EXERCISE:
Please give back only the lines below from the one containing "portfolio. People only" to the one containing "encouraging aggregation worked.", each repeated word for word, both ends included.

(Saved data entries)
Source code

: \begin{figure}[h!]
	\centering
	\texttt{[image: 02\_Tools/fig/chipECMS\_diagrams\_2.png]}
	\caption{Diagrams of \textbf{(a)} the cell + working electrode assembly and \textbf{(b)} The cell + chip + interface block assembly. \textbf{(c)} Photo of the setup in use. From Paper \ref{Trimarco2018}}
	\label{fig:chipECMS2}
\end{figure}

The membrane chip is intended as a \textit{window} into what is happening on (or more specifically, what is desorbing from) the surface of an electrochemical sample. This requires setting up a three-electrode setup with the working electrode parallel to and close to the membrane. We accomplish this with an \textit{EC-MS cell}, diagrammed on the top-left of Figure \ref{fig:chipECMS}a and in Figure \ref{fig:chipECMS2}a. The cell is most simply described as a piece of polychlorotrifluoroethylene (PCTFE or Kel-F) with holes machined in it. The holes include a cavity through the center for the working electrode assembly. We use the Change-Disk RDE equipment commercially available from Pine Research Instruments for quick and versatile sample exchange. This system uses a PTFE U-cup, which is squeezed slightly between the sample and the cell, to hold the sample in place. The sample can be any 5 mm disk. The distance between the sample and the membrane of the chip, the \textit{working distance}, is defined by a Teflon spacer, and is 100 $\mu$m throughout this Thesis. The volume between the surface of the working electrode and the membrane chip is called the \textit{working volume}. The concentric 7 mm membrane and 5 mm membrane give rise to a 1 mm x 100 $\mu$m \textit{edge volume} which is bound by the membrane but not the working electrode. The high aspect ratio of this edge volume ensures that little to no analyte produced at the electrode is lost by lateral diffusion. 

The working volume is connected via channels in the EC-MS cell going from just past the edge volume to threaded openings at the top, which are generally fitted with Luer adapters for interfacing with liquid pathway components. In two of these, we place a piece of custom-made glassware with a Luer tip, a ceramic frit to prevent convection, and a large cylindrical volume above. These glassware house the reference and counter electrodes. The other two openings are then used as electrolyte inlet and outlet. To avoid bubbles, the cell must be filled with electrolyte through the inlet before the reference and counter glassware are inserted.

--

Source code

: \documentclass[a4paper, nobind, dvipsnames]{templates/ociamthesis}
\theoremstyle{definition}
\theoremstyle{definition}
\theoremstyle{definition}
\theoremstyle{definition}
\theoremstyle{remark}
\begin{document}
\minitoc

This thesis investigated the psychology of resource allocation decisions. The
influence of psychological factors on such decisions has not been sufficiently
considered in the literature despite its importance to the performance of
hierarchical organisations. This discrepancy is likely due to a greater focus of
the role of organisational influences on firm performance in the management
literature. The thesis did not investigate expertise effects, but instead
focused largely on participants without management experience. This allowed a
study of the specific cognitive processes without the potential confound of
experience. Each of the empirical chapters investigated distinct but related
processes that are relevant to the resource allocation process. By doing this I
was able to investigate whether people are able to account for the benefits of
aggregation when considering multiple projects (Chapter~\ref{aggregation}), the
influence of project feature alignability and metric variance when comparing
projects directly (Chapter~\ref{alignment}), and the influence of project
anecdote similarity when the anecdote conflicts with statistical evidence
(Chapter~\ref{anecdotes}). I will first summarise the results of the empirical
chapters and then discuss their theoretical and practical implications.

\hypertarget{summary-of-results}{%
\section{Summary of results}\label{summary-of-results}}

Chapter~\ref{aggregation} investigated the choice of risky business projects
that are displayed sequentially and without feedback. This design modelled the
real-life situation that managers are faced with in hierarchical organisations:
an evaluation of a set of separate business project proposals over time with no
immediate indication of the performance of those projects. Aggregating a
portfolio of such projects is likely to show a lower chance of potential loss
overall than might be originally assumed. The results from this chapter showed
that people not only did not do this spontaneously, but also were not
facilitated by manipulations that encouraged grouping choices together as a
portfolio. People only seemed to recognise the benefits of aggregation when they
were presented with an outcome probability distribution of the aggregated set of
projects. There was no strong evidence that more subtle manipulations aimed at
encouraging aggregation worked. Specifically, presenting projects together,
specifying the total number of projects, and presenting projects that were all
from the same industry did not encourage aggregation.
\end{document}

YOUR RESPONSE:
portfolio. People only seemed to recognise the benefits of aggregation when they
were presented with an outcome probability distribution of the aggregated set of
projects. There was no strong evidence that more subtle manipulations aimed at
encouraging aggregation worked. Specifically, presenting projects together,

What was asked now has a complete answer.